- It can be to stop working toward a longtime goal.
- But psychologists and other experts say that quitting a project that's unrealistic can sometimes be the best option because it frees you up to work on other projects.
- One expert calls it "strategic quitting."
For a writer - or at least, for this writer - there are few worse experiences than realizing that an article you've spent weeks or months researching is, well, going nowhere.
There's always the temptation to do even more research, to write something up anyway, if only to justify those weeks or months of reporting as anything other than wasted time.
This is a completely illogical impulse, but it's a human impulse nonetheless.
The New York Times addresses this phenomenon in a recent article on the art of "strategic quitting," a term borrowed from author and entrepreneur Seth Godin. Stephanie Lee explains why we're so often loathe to stop pursuing a longtime goal, even one that has proven unattainable. Lee also explains why doing so would ultimately make us happier, and would free us up to pursue other, more realistic ambitions.
Reading the Times article, I thought back to Jon Acuff's advice in his 2017 book "Finish": "Choose what to bomb."
Acuff virtually shakes readers until they understand that there is no way they can achieve everything they want to: think being an awesome parent, being a stellar employee, keeping a pristine home, cooking a nutritious dinner every night, and volunteering on the community board.
Instead, Acuff tells readers to choose in advance what they're going to "bomb" - i.e. fail at - and to be okay with that.

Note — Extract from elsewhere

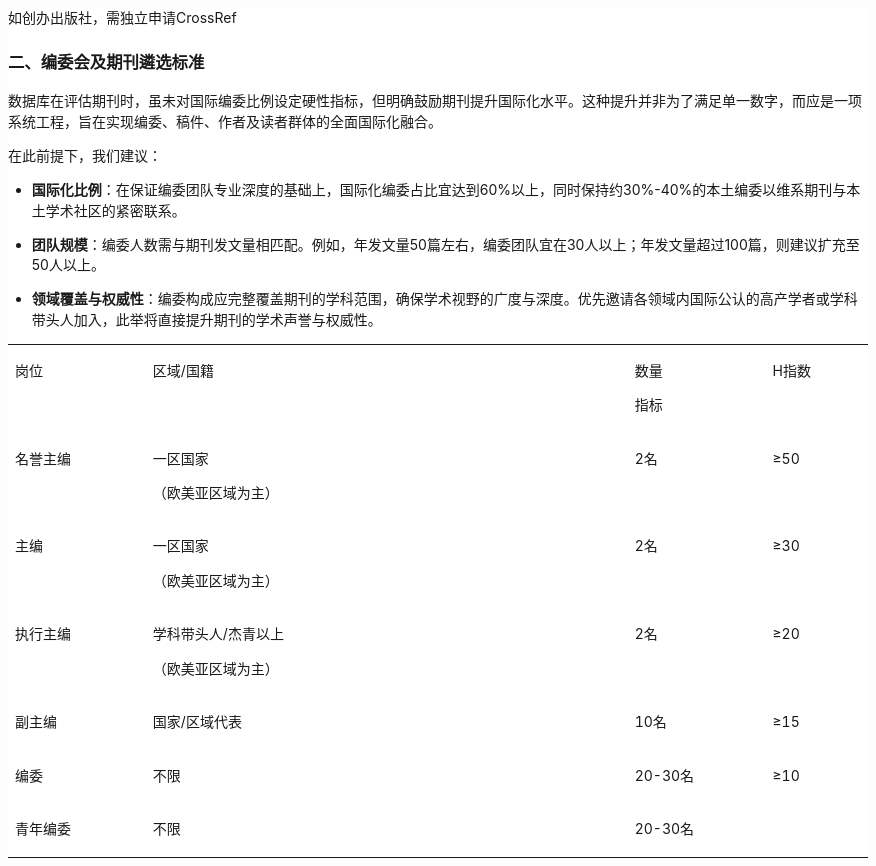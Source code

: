 如</span></span><span leaf="" data-pm-slice='1 1 ["para",{"tagName":"section","attributes":{"style":"-webkit-tap-highlight-color: transparent;margin-bottom: 0px;outline: 0px;font-family: \"PingFang SC\", system-ui, -apple-system, BlinkMacSystemFont, \"Helvetica Neue\", \"Hiragino Sans GB\", \"Microsoft YaHei UI\", \"Microsoft YaHei\", Arial, sans-serif;letter-spacing: 0.544px;background-color: rgb(255, 255, 255);text-indent: 2em;line-height: 1.5em;"},"namespaceURI":"http://www.w3.org/1999/xhtml"}]'><span textstyle="">创办出版社，需独立</span></span><span leaf=""><span textstyle="">申请CrossRef</span></span></section><h3><span><span leaf=""><span textstyle="">二、编委会及期刊遴选标准</span></span></span></h3><section><span></span></section><p data-pm-slice="0 0 []"><span leaf="">数据库在评估期刊时，虽未对国际编委比例设定硬性指标，但明确鼓励期刊提升国际化水平。这种提升并非为了满足单一数字，而应是一项系统工程，旨在实现编委、稿件、作者及读者群体的全面国际化融合。</span></p><p><span leaf="">在此前提下，我们建议：</span></p><ul><li><p><strong><span leaf="">国际化比例</span></strong><span leaf="">：在保证编委团队专业深度的基础上，国际化编委占比宜达到60%以上，同时保持约30%-40%的本土编委以维系期刊与本土学术社区的紧密联系。</span></p></li><li><p><strong><span leaf="">团队规模</span></strong><span leaf="">：编委人数需与期刊发文量相匹配。例如，年发文量50篇左右，编委团队宜在30人以上；年发文量超过100篇，则建议扩充至50人以上。</span></p></li><li><p><strong><span leaf="">领域覆盖与权威性</span></strong><span leaf="">：编委构成应完整覆盖期刊的学科范围，确保学术视野的广度与深度。优先邀请各领域内国际公认的高产学者或学科带头人加入，此举将直接提升期刊的学术声誉与权威性。</span></p></li></ul><table><tbody><tr><td data-colwidth="115" width="197"><p><span></span></p><p data-pm-slice="0 0 []"><span><span leaf=""><span textstyle="">岗位</span></span></span></p><p><span leaf=""><br></span></p></td><td data-colwidth="252" width="770"><p><span><span leaf=""><span textstyle="">区域</span></span></span><span><span leaf=""><span textstyle="">/</span></span></span><span><span leaf=""><span textstyle="">国籍</span></span></span></p></td><td data-colwidth="107" width="197"><p><span><span leaf=""><span textstyle="">数量</span></span></span></p><p><span><span leaf=""><span textstyle="">指标</span></span></span></p></td><td data-colwidth="96" width="138"><p><span><span leaf=""><span textstyle="">H</span></span></span><span><span leaf=""><span textstyle="">指数</span></span></span></p></td></tr><tr><td data-colwidth="115" width="197"><p><span><span leaf=""><span textstyle="">名誉主编</span></span></span></p></td><td data-colwidth="252" width="770"><p><span><span leaf=""><span textstyle="">一区国家</span></span></span></p><p><span><span leaf=""><span textstyle="">（欧美亚区域为主）</span></span></span></p></td><td data-colwidth="107" width="197"><p><span><span leaf=""><span textstyle="">2</span></span></span><span><span leaf=""><span textstyle="">名</span></span></span></p></td><td data-colwidth="96" width="138"><p><span><span leaf=""><span textstyle="">≥</span></span></span><span><span leaf=""><span textstyle="">50</span></span></span></p></td></tr><tr><td data-colwidth="115" width="197"><p><span><span leaf=""><span textstyle="">主编</span></span></span></p></td><td data-colwidth="252" width="770"><p><span><span leaf=""><span textstyle="">一区国家</span></span></span></p><p><span><span leaf=""><span textstyle="">（欧美亚区域为主）</span></span></span></p></td><td data-colwidth="107" width="197"><p><span><span leaf=""><span textstyle="">2</span></span></span><span><span leaf=""><span textstyle="">名</span></span></span></p><p><span leaf=""><br></span></p></td><td data-colwidth="96" width="138"><p><span><span leaf=""><span textstyle="">≥</span></span></span><span><span leaf=""><span textstyle="">30</span></span></span></p><p><span leaf=""><br></span></p></td></tr><tr><td data-colwidth="115" width="197"><p><span><span leaf=""><span textstyle="">执行主编</span></span></span></p></td><td data-colwidth="252" width="770"><p><span><span leaf=""><span textstyle="">学科带头人</span></span></span><span><span leaf=""><span textstyle="">/</span></span></span><span><span leaf=""><span textstyle="">杰青以上</span></span></span></p><p><span><span leaf=""><span textstyle="">（欧美亚区域为主）</span></span></span></p></td><td data-colwidth="107" width="197"><p><span><span leaf=""><span textstyle="">2</span></span></span><span><span leaf=""><span textstyle="">名</span></span></span></p></td><td data-colwidth="96" width="138"><p><span><span leaf=""><span textstyle="">≥</span></span></span><span><span leaf=""><span textstyle="">20</span></span></span></p></td></tr><tr><td data-colwidth="115" width="197"><p><span><span leaf=""><span textstyle="">副主编</span></span></span></p></td><td data-colwidth="252" width="770"><p><span><span leaf=""><span textstyle="">国家</span></span></span><span><span leaf=""><span textstyle="">/</span></span></span><span><span leaf=""><span textstyle="">区域代表</span></span></span></p></td><td data-colwidth="107" width="197"><p><span><span leaf=""><span textstyle="">10</span></span></span><span><span leaf=""><span textstyle="">名</span></span></span></p></td><td data-colwidth="96" width="138"><p><span><span leaf=""><span textstyle="">≥</span></span></span><span><span leaf=""><span textstyle="">15</span></span></span></p></td></tr><tr><td data-colwidth="115" width="197"><p><span><span leaf=""><span textstyle="">编委</span></span></span></p></td><td data-colwidth="252" width="770"><p><span><span leaf=""><span textstyle="">不限</span></span></span></p></td><td data-colwidth="107" width="197"><p><span><span leaf=""><span textstyle="">20-30</span></span></span><span><span leaf=""><span textstyle="">名</span></span></span></p></td><td data-colwidth="96" width="138"><p><span><span leaf=""><span textstyle="">≥</span></span></span><span><span leaf=""><span textstyle="">10</span></span></span></p></td></tr><tr><td data-colwidth="115" width="197"><p><span><span leaf=""><span textstyle="">青年编委</span></span></span></p></td><td data-colwidth="252" width="770"><p><span><span leaf=""><span textstyle="">不限</span></span></span></p></td><td data-colwidth="107" width="197"><p><span><span leaf=""><span textstyle="">20-30</span></span></span><span><span leaf=""><span textstyle="">名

The logic here is that, the more thinly you spread your time and energy, the less progress you make toward each individual goal. Pick one goal and give it your all and you'll have a better shot at success.
It seems impossible to become an expert in one area without giving up on some others
Psychologists have also documented the benefits - and sometimes the necessity - of quitting one goal to focus on another.
In the Times article, Lee cites a 2007 study published in Personality and Social Psychology Bulletin, which found that when people disengaged from unrealistic goals, they were happier and healthier.
Meanwhile, Anders Ericsson, a professor of psychology at Florida State University and the coauthor of "Peak: Secrets From the New Science of Expertise," previously told me that he doesn't know of anyone who's become a world-class expert in more than one skill. If you dedicate your life to mastering one field, other opportunities will fade away - which could be a good thing or a bad thing, depending on how much you want to master that one field.
Gabriele Oettingen, a professor at New York University and the University of Hamburg and the author of "Rethinking Positive Thinking," developed a methodology called WOOP to help people achieve their goals. (WOOP stands for wish, outcome, obstacle, plan.)
Oettingen previously told me that WOOP-ing often requires you to step away from a goal if it conflicts with another one, or if it seems unfeasible.
To be sure, sometimes this process will be painful - there's no getting around that. But in the long term, giving yourself room to work on something more achievable, or more impactful, is worth it.